Algumas das demandas desse momento estão pendentes. Ni una menos implicava e ainda implica, uma mudança a nível da cultura e da potencialidade dessa transformação no que chamávamos de vidas livres de violências. As demandas não foram securitárias, mas registraram o slogan “ni una menos” na mesma linha política do “nunca más”, quer dizer, na linhagem da luta por direitos humanos e com a mediação dos direitos humanos ao se dirigir ao Estado. A demanda foi tão revolucionária como poder dizer “não” sem castigo e poder nos afirmar em uma liberdade social que possibilite construir biografias de acordo com nossos desejos, com dignidade, sem coerções, paternalismos, infantilizações, tutelagens.

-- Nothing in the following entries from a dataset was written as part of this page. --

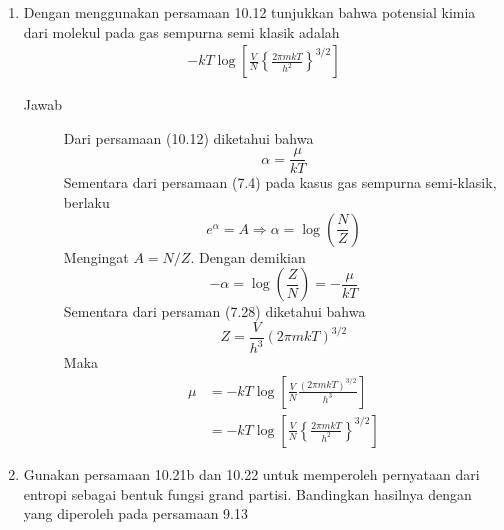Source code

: \documentclass[a4paper , 12 pt]{article}
\begin{document}
\begin{enumerate}
\begin{description}
	\end{description}
\item
	Dengan menggunakan persamaan 10.12 tunjukkan bahwa potensial kimia dari molekul pada gas sempurna semi klasik adalah
	\begin{align}
	-k T \log \left [ \frac{V}{N} 
	 \left \{ \frac{2 \pi m k T}{h^2} \right \}^{3/2} 
	\right ] \nonumber
	\end{align}
	\begin{description}
	\item[Jawab]
	Dari persamaan (10.12) diketahui bahwa 
	\[
	\alpha = \frac{\mu}{kT} \tag{iii.1}
	\]
	Sementara dari persamaan (7.4) pada kasus gas sempurna semi-klasik, berlaku
	\[
	e^\alpha = A \Rightarrow  \alpha = \log \left(\frac{N}{Z}\right) 
	\]
	Mengingat $A = N/Z$. Dengan demikian
	\[
	-\alpha = \log \left(\frac{Z}{N}\right) = - \frac{\mu}{kT}
	\]
	Sementara dari persaman (7.28) diketahui bahwa
	\[
	Z = \frac{V}{h^3} (2\pi m kT)^{3/2}
	\]
	Maka 
	\begin{align}
	\mu & = - kT \log \left[\frac{V}{N}  \frac{(2\pi m kT)^{3/2}}{h^3} \right]   \nonumber \\
	& = - kT \log \left[  \frac{V}{N} \left\{  \frac{2\pi m kT}{h^2}\right \}^{3/2} \right ] \tag{QED}
	\end{align}
	\end{description}
\item 
	Gunakan persamaan 10.21b dan 10.22 untuk memperoleh pernyataan dari entropi sebagai bentuk fungsi grand partisi. Bandingkan hasilnya dengan yang diperoleh pada persamaan 9.13

\end{enumerate}
\end{document}
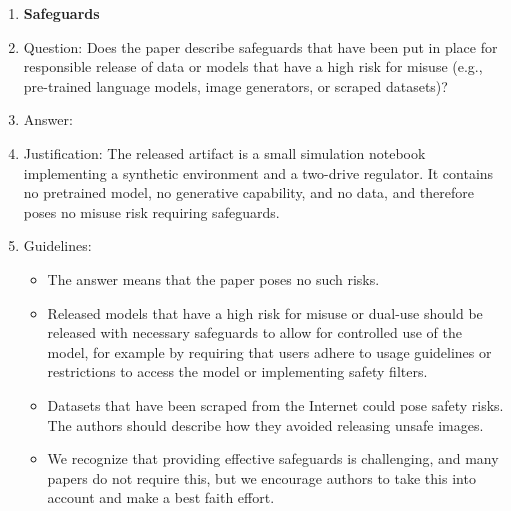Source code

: \begin{enumerate}
\item {\bf Safeguards}
    \item[] Question: Does the paper describe safeguards that have been put in place for responsible release of data or models that have a high risk for misuse (e.g., pre-trained language models, image generators, or scraped datasets)?
    \item[] Answer: \answerNA{}
    \item[] Justification: The released artifact is a small simulation notebook implementing a synthetic environment and a two-drive regulator. It contains no pretrained model, no generative capability, and no data, and therefore poses no misuse risk requiring safeguards.
    \item[] Guidelines:
    \begin{itemize}
        \item The answer \answerNA{} means that the paper poses no such risks.
        \item Released models that have a high risk for misuse or dual-use should be released with necessary safeguards to allow for controlled use of the model, for example by requiring that users adhere to usage guidelines or restrictions to access the model or implementing safety filters. 
        \item Datasets that have been scraped from the Internet could pose safety risks. The authors should describe how they avoided releasing unsafe images.
        \item We recognize that providing effective safeguards is challenging, and many papers do not require this, but we encourage authors to take this into account and make a best faith effort.
    \end{itemize}


\end{enumerate}
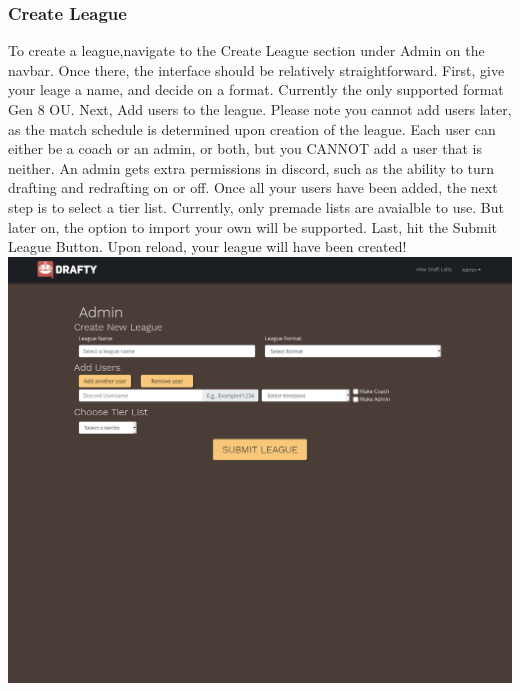 \documentclass{article}
\begin{document}
  \subsubsection*{Create League}
  To create a league,navigate to the Create League section under Admin on the navbar. Once there, the interface should be relatively straightforward. 
  First, give your leage a name, and decide on a format. Currently the only supported format Gen 8 OU. Next, Add users to the league. 
  Please note you cannot add users later, as the match schedule is determined upon creation of the league. 
  Each user can either be a coach or an admin, or both, but you CANNOT add a user that is neither. 
  An admin gets extra permissions in discord, such as the ability to turn drafting and redrafting on or off.
  Once all your users have been added, the next step is to select a tier list. 
  Currently, only premade lists are avaialble to use. But later on, the option to import your own will be supported.
  Last, hit the Submit League Button. Upon reload, your league will have been created!\\
  \includegraphics[scale=.3]{create_league.png}
\end{document}
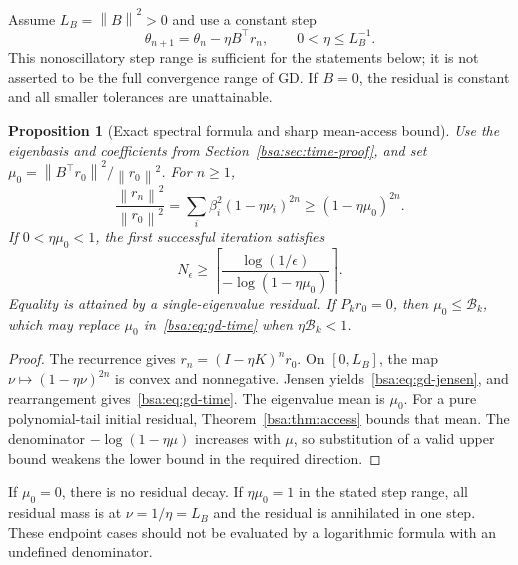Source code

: \documentclass[11pt,letterpaper]{article}
\newcommand{\bsaNorm}[1]{\left\lVert #1\right\rVert}
\newtheorem{bsaProposition}{Proposition}[section]
\theoremstyle{remark}
\theoremstyle{plain}
\begin{document}
Assume $L_B=\bsaNorm B^2>0$ and use a constant step
\begin{equation}
 \theta_{n+1}=\theta_n-\eta B^\top r_n,\qquad
 0<\eta\le L_B^{-1}.
 \label{bsa:eq:gd-update}
\end{equation}
This nonoscillatory step range is sufficient for the statements below; it is not asserted to be the full convergence range of GD. If $B=0$, the residual is constant and all smaller tolerances are unattainable.

\begin{bsaProposition}[Exact spectral formula and sharp mean-access bound]
\label{bsa:prop:gd-pure}
Use the eigenbasis and coefficients from Section~\ref{bsa:sec:time-proof}, and set
$\mu_0=\bsaNorm{B^\top r_0}^2/\bsaNorm{r_0}^2$. For $n\ge1$,
\begin{equation}
 \frac{\bsaNorm{r_n}^2}{\bsaNorm{r_0}^2}
 =\sum_i\beta_i^2(1-\eta\nu_i)^{2n}
 \ge(1-\eta\mu_0)^{2n}.
 \label{bsa:eq:gd-jensen}
\end{equation}
If $0<\eta\mu_0<1$, the first successful iteration satisfies
\begin{equation}
 N_\epsilon\ge
 \left\lceil\frac{\log(1/\epsilon)}{-\log(1-\eta\mu_0)}\right\rceil.
 \label{bsa:eq:gd-time}
\end{equation}
Equality is attained by a single-eigenvalue residual. If $P_kr_0=0$, then $\mu_0\le\mathcal B_k$, which may replace $\mu_0$ in~\eqref{bsa:eq:gd-time} when $\eta\mathcal B_k<1$.
\end{bsaProposition}
\begin{proof}
The recurrence gives $r_n=(I-\eta K)^nr_0$. On $[0,L_B]$, the map
$\nu\mapsto(1-\eta\nu)^{2n}$ is convex and nonnegative. Jensen yields~\eqref{bsa:eq:gd-jensen}, and rearrangement gives~\eqref{bsa:eq:gd-time}. The eigenvalue mean is $\mu_0$. For a pure polynomial-tail initial residual, Theorem~\ref{bsa:thm:access} bounds that mean. The denominator $-\log(1-\eta\mu)$ increases with $\mu$, so substitution of a valid upper bound weakens the lower bound in the required direction.
\end{proof}
If $\mu_0=0$, there is no residual decay. If $\eta\mu_0=1$ in the stated step range, all residual mass is at $\nu=1/\eta=L_B$ and the residual is annihilated in one step. These endpoint cases should not be evaluated by a logarithmic formula with an undefined denominator.
\end{document}
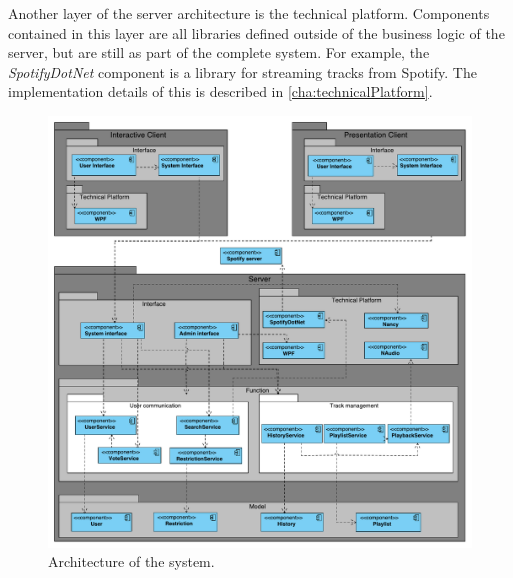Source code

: Another layer of the server architecture is the
technical platform. Components contained in this layer are all
libraries defined outside of the business logic of the server, but are
still as part of the complete system. For example, the
\textit{SpotifyDotNet} component is a library for streaming tracks from
Spotify. The implementation details of this is described in
\cref{cha:technicalPlatform}.
\begin{figure}[H]
  \centering
  \includegraphics[width=1.2\linewidth]{Images/Arkitektur.pdf}
  \caption{Architecture of the system.}\label{fig:architecture}
\end{figure}
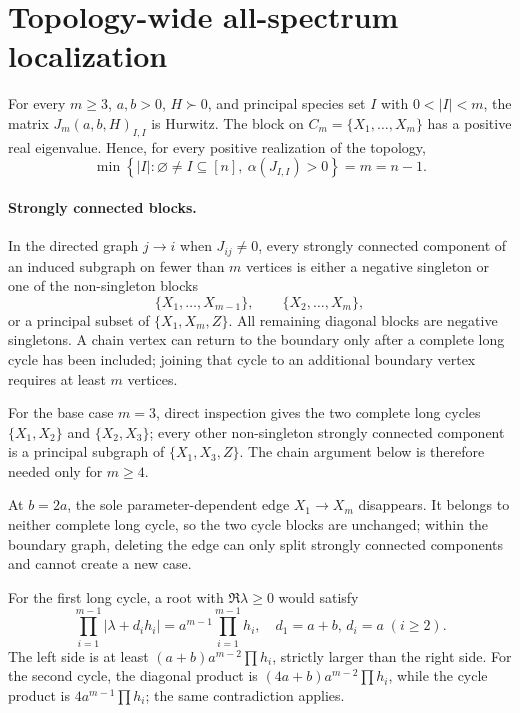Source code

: \section*{Topology-wide all-spectrum localization}
\begin{theorem}
For every $m\geq3$, $a,b>0$, $H\succ0$, and principal species set $I$ with
$0<|I|<m$, the matrix $J_m(a,b,H)_{I,I}$ is Hurwitz.  The block on
$C_m=\{X_1,\ldots,X_m\}$ has a positive real eigenvalue.  Hence, for every
positive realization of the topology,
\[
\min\left\{|I|:\varnothing\ne I\subseteq[n],\
\alpha(J_{I,I})>0\right\}=m=n-1.
\]
\end{theorem}

\paragraph{Strongly connected blocks.}
In the directed graph $j\to i$ when $J_{ij}\neq0$, every strongly connected
component of an induced subgraph on fewer than $m$ vertices is either a
negative singleton or one of the non-singleton blocks
\[
\{X_1,\ldots,X_{m-1}\},\qquad
\{X_2,\ldots,X_m\},
\]
or a principal subset of $\{X_1,X_m,Z\}$.  All remaining diagonal blocks are
negative singletons.  A chain vertex can return to the boundary only after a
complete long cycle has been included; joining that cycle to an additional
boundary vertex requires at least $m$ vertices.

For the base case $m=3$, direct inspection gives the two complete long cycles
$\{X_1,X_2\}$ and $\{X_2,X_3\}$; every other non-singleton strongly connected
component is a principal subgraph of $\{X_1,X_3,Z\}$.  The chain argument
below is therefore needed only for $m\ge4$.

At $b=2a$, the sole parameter-dependent edge $X_1\to X_m$ disappears.  It
belongs to neither complete long cycle, so the two cycle blocks are unchanged;
within the boundary graph, deleting the edge can only split strongly connected
components and cannot create a new case.

For the first long cycle, a root with $\Re\lambda\geq0$ would satisfy
\[
\prod_{i=1}^{m-1}|\lambda+d_i h_i|
 =a^{m-1}\prod_{i=1}^{m-1}h_i,
\quad d_1=a+b,\,d_i=a\;(i\ge2).
\]
The left side is at least $(a+b)a^{m-2}\prod h_i$, strictly larger than the
right side.  For the second cycle, the diagonal product is
$(4a+b)a^{m-2}\prod h_i$, while the cycle product is
$4a^{m-1}\prod h_i$; the same contradiction applies.

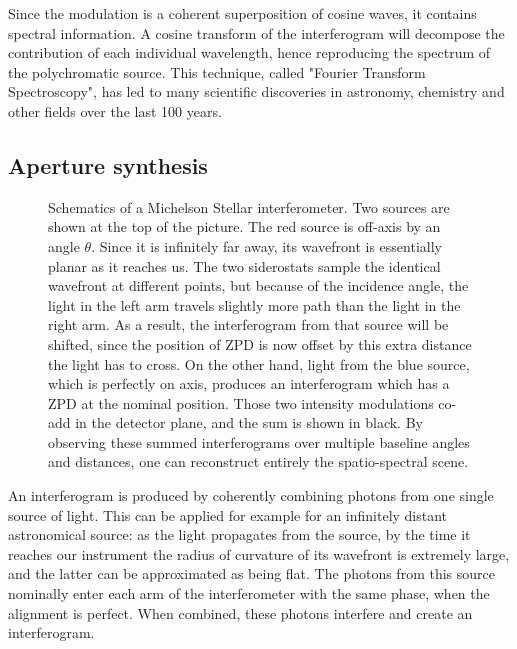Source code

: Since the modulation is a coherent superposition of cosine waves, it contains spectral information. A cosine transform of the interferogram will decompose the contribution of each individual wavelength, hence reproducing the spectrum of the polychromatic source. This technique, called "Fourier Transform Spectroscopy", has led to many scientific discoveries in astronomy, chemistry and other fields over the last 100 years.

\subsection{Aperture synthesis}


\begin{figure}[!h]
	\centering
	
	\caption[Michelson Stellar interferometer]{Schematics of a Michelson Stellar interferometer. Two sources are shown at the top of the picture. The red source is off-axis by an angle $\theta$. Since it is infinitely far away, its wavefront is essentially planar as it reaches us. The two siderostats sample the identical wavefront at different points, but because of the incidence angle, the light in the left arm travels slightly more path than the light in the right arm. As a result, the interferogram from that source will be shifted, since the position of ZPD is now offset by this extra distance the light has to cross. On the other hand, light from the blue source, which is perfectly on axis, produces an interferogram which has a ZPD at the nominal position. Those two intensity modulations co-add in the detector plane, and the sum is shown in black. By observing these summed interferograms over multiple baseline angles and distances, one can reconstruct entirely the spatio-spectral scene.}
	\label{fig:interferometer}
    \end{figure}


An interferogram is produced by coherently combining photons from one single source of light. This can be applied for example for an infinitely distant astronomical source: as the light propagates from the source, by the time it reaches our instrument the radius of curvature of its wavefront is extremely large, and the latter can be approximated as being flat. The photons from this source nominally enter each arm of the interferometer with the same phase, when the alignment is perfect. When combined, these photons interfere and create an interferogram.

O cenário se fez amplo e vasto para que dívidas históricas como o direito ao aborto pudesse estar no prime-time da agenda política. Em cinco anos, também podemos dizer — para usar uma máxima de Alice no país das maravilhas — que é muito difícil cuidar do sentido, porque ele segue seu próprio caminho, e pode ser que os sons sejam distorcidos.

Agora, naquele momento, denunciamos violência alojadas e permitidas, invisibilizadas e naturalizadas. Eram emergentes de um sistema de opressão quando a masculinidade hegemônica — cis e hetero — necessitava de validação. A complexidade que é o Estado buscou dar respostas a “casos” que, em geral, foram do tipo penal, os feminicídios começaram a se caracterizar deste modo e a perspectiva de gênero para explicar essa violência esteve presente; também existiram cotas de demagogia punitivista e corte de direitos. Um assunto não menos importante nesse esquema é a pergunta — bastante compartilhada por muites — sobre se essa resposta é reparadora. Em outro plano também existiram políticas de empoderamento, que tenderam a autonomia econômica de mulheres que haviam sofrido violências machistas, e um trabalho cujo impacto não se pode mensurar de prevenção social. Isso que se fez, tenhamos ou não pedido, se fez em nosso nome.

Hoje, o fato de que o Estado conte com um Ministério de Mulheres, Gêneros e Diversidade talvez permita que ao transversalizar as políticas haja ações mais afirmativas sobre a trama complexa da desigualdade e sobre modos de reparação que não sejam jurídicos. Precisamos de políticas que não reforcem a atomização, que habilitem a experiência coletiva, a reflexão sobre como se sustenta um sistema de precarização de existências e o valor social de tirar o corpo à cumplicidade que o submete, também, a identificação de ferramentas para fazê-lo — Programa Nacional de Educación Sexual Integral (ESI)*, por exemplo –.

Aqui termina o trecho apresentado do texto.